In a segue to changes I didn't like, however, I sometimes felt fist fights diminished my health way too quickly. I also didn't like the fact that this game went back to the AC1 sensibility of soldiers sometimes deciding to attack you for no reason (I think the reason was I was too close to a guarded point or something, but the game never made that clear). I also found it strange that there were all these collectible items but you had little incentive to collect them at all. In Ezio's games, the incentive to collect them was obvious: trophies. Here you get no such thing. Also, you do recruit some new assassins and such like. And like Brotherhood and Revelations, you can send assassins to other territories on missions to free the area from Templar control. Again though, there wasn't much incentive to do so, so I really didn't bother much. But one thing I hate was that the fighting mechanics were seriously dumbed down. Literally, when in a fight, all you're doing is mashing the square button and deflecting attacks, no option to outright defend, no counter-attacks, no grabs... I wondered for the longest time why they did this and later in the game, I noticed that where I fought and the number I deflected influenced what 'super-cool' cut scene I activated. that's why they dumbed down the fighting mechanics. Personally, I would have traded in the cut scenes for decent combat.

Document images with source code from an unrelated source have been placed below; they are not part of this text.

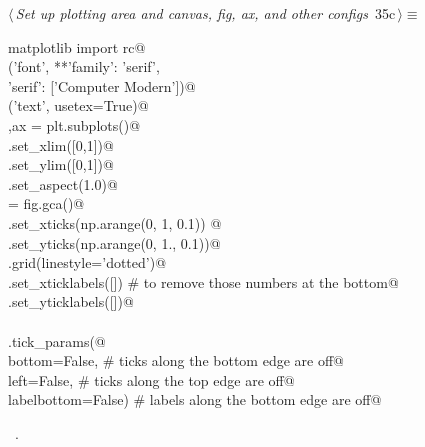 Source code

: \documentclass[11.5pt]{report}
\begin{document}
\vspace{-0.8cm}\newchunk 

\begin{flushleft} \small\label{scrap43}\raggedright\small
{} $\langle\,${\itshape Set up plotting area and canvas, fig, ax, and other configs}\nobreak\ {\footnotesize {35c}}$\,\rangle\equiv$
\vspace{-1ex}
\begin{list}{}{} \item
\mbox{}\verb@from matplotlib import rc@\\
\mbox{}\verb@rc('font', **{'family': 'serif', \@\\
\mbox{}\verb@           'serif': ['Computer Modern']})@\\
\mbox{}\verb@rc('text', usetex=True)@\\
\mbox{}\verb@fig,ax = plt.subplots()@\\
\mbox{}\verb@ax.set_xlim([0,1])@\\
\mbox{}\verb@ax.set_ylim([0,1])@\\
\mbox{}\verb@ax.set_aspect(1.0)@\\
\mbox{}\verb@ax = fig.gca()@\\
\mbox{}\verb@ax.set_xticks(np.arange(0, 1, 0.1))     @\\
\mbox{}\verb@ax.set_yticks(np.arange(0, 1., 0.1))@\\
\mbox{}\verb@plt.grid(linestyle='dotted')@\\
\mbox{}\verb@ax.set_xticklabels([]) # to remove those numbers at the bottom@\\
\mbox{}\verb@ax.set_yticklabels([])@\\
\mbox{}\verb@@\\
\mbox{}\verb@ax.tick_params(@\\
\mbox{}\verb@    bottom=False,      # ticks along the bottom edge are off@\\
\mbox{}\verb@    left=False,        # ticks along the top edge are off@\\
\mbox{}\verb@    labelbottom=False) # labels along the bottom edge are off@\\
\mbox{}\verb@@{\NWsep}
\end{list}
\vspace{-1.5ex}
\footnotesize
\begin{list}{}{\setlength{\itemsep}{-\parsep}\setlength{\itemindent}{-\leftmargin}}
\item \NWtxtMacroRefIn\ .

\item{}
\end{list}
\vspace{4ex}
\end{flushleft}
\end{document}
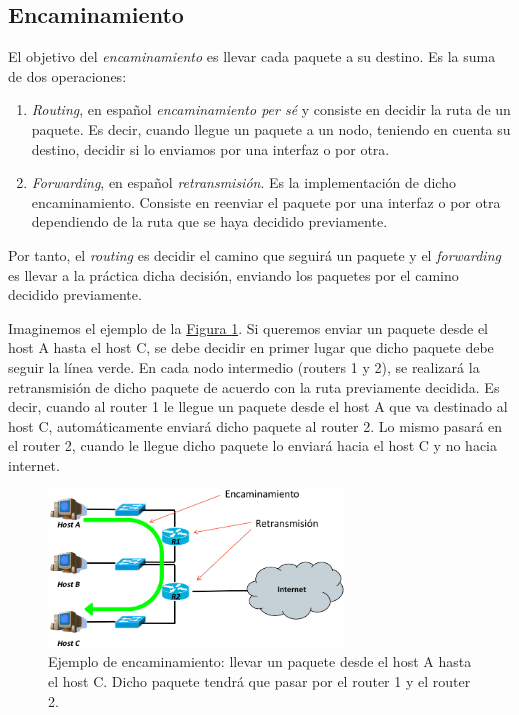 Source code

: \documentclass[10pt,a4paper,spanish]{report}
\begin{document}
\subsection{\textcolor{tema4}Encaminamiento}
El objetivo del \textit{\textcolor{tema4}{encaminamiento}} es llevar cada paquete a su destino. Es la suma de dos operaciones:
\begin{enumerate}[\color{tema4}{$\clubsuit$}]
  \item \textit{\textcolor{tema4}{Routing}}, en español \textit{\textcolor{tema4}{encaminamiento per sé}} y consiste en decidir la ruta de un paquete. Es decir, cuando llegue un paquete a un nodo, teniendo en cuenta su destino, decidir si lo enviamos por una interfaz o por otra.
  \item \textit{\textcolor{tema4}{Forwarding}}, en español \textit{\textcolor{tema4}{retransmisión}}. Es la implementación de dicho encaminamiento. Consiste en reenviar el paquete por una interfaz o por otra dependiendo de la ruta que se haya decidido previamente.
\end{enumerate}

Por tanto, el \textit{\textcolor{tema4}{routing}} es decidir el camino que seguirá un paquete y el \textit{\textcolor{tema4}{forwarding}} es llevar a la práctica dicha decisión, enviando los paquetes por el camino decidido previamente.

Imaginemos el ejemplo de la \hyperref[ej_encaminamiento]{Figura \ref*{ej_encaminamiento}}. Si queremos enviar un paquete desde el host A hasta el host C, se debe decidir en primer lugar que dicho paquete debe seguir la línea verde. En cada nodo intermedio (routers 1 y 2), se realizará la retransmisión de dicho paquete de acuerdo con la ruta previamente decidida. Es decir, cuando al router 1 le llegue un paquete desde el host A que va destinado al host C, automáticamente enviará dicho paquete al router 2. Lo mismo pasará en el router 2, cuando le llegue dicho paquete lo enviará hacia el host C y no hacia internet.

\begin{figure}[!h]
  \centering
  \includegraphics[width=0.7\textwidth]{ejemplo_encaminamiento}
  \caption{Ejemplo de encaminamiento: llevar un paquete desde el host A hasta el host C. Dicho paquete tendrá que pasar por el router 1 y el router 2.}
  \label{ej_encaminamiento}
\end{figure}
\end{document}
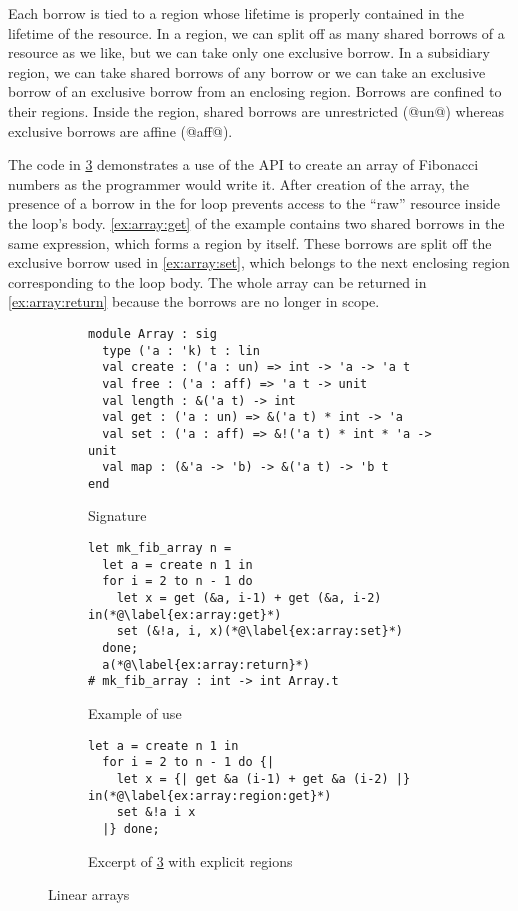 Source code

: Each borrow is tied to a region whose lifetime is properly
contained in the lifetime of the resource.
In a region, we can split off as many shared borrows of a resource as
we like, but we can take only one exclusive borrow. In a 
subsidiary region, we can take shared borrows of any
borrow or we can take an exclusive borrow of an exclusive borrow from an
enclosing region. Borrows are confined to their regions. Inside the region,
shared borrows are unrestricted (@un@) whereas exclusive
borrows are affine (@aff@).

The code in \cref{ex:array} demonstrates a use of the API to create an
array of Fibonacci numbers as the programmer would write it. After
creation of the array, the presence of a borrow in the for loop
prevents access to the ``raw'' resource inside the loop's
body. \cref{ex:array:get} of the example contains two shared borrows
in the same expression, which forms a region by itself. These borrows
are split off the exclusive borrow used in \cref{ex:array:set}, which
belongs to the next enclosing region corresponding to the loop body.
The whole array can be returned in \cref{ex:array:return} because  the
borrows are no longer in scope. 

\begin{figure}[tp]
  \centering
  \begin{subfigure}[t]{1\linewidth}
\begin{lstlisting}
module Array : sig
  type ('a : 'k) t : lin
  val create : ('a : un) => int -> 'a -> 'a t
  val free : ('a : aff) => 'a t -> unit
  val length : &('a t) -> int
  val get : ('a : un) => &('a t) * int -> 'a
  val set : ('a : aff) => &!('a t) * int * 'a -> unit
  val map : (&'a -> 'b) -> &('a t) -> 'b t
end
\end{lstlisting}
    \vspace{-15pt}
    \caption{Signature}
    \label{sig:array}
  \end{subfigure}

  \begin{subfigure}[t]{1\linewidth}
\begin{lstlisting}
let mk_fib_array n =
  let a = create n 1 in
  for i = 2 to n - 1 do
    let x = get (&a, i-1) + get (&a, i-2) in(*@\label{ex:array:get}*)
    set (&!a, i, x)(*@\label{ex:array:set}*)
  done;
  a(*@\label{ex:array:return}*)
# mk_fib_array : int -> int Array.t
\end{lstlisting}
    \vspace{-10pt}
    \caption{Example of use}
    \label{ex:array}
\begin{lstlisting}[firstnumber=2]
  let a = create n 1 in
  for i = 2 to n - 1 do {|
    let x = {| get &a (i-1) + get &a (i-2) |} in(*@\label{ex:array:region:get}*)
    set &!a i x
  |} done;
\end{lstlisting}
    \vspace{-10pt}
    \caption{Excerpt of \cref{ex:array} with explicit regions}
    \label{ex:array:region}
  \end{subfigure}
  \vspace{-5pt}
  \caption{Linear arrays}
  \label{ex:array}
\end{figure}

Now before I get into story, I have to comment on the music. I found it odd that, unlike previous Assassin's Creed games, where the music was a mixture of elements from the period set and electronic, artificial elements, the music in AC3 was very natural and folkish. Or classical epic. So I looked up who did the music and my hunch was right: this was not a soundtrack composed by Jesper Kyd (aaaw). This time all the music was done by Lorne Balfe, who had actually worked with Jesper when the soundtrack to AC: Revelations was being composed. I had assumed Jesper was not involved here because of the new Hitman game out this year but I was wrong. It turned out he had 2 other big projects known as Darksiders II and Borderlands 2. That's a lot of 2s in 1 sentence. But I must thank Lorne Balfe for his contributions here as the eloquent background music heard in each inn/free house added to a lovely atmosphere that encouraged me to spend hours attempting to win the various old board games you can play. (I really want to play Fanorona in real life now.)

So, story and characters. I love Connor Kenway. He's straight-forward, vicious yet eloquent in speech and manners, always has something quick and concise to say. Although in certain scenes (usually when interacting with villagers on the homestead) the voice actor Noah Watts made him sound awkward. I also related to him as he's half English, half Mohawk; at one point I had him return to the village he started from and his close friend accused him of acting like a colonist. *sigh* Being half and half myself, I know what it's like to feel as if you truly don't belong anywhere. I also enjoyed playing Haytham Kenway when the game started with him. I didn't complain, despite him not being the heavily promoted and marketed protagonist, because naturally we need to see how the battle between the Assassins and Templars reaches the US. And seeing Haytham and Connor together was a lot of fun, but I cannot specify why as that would spoil too much. (My brother hasn't played the game yet.)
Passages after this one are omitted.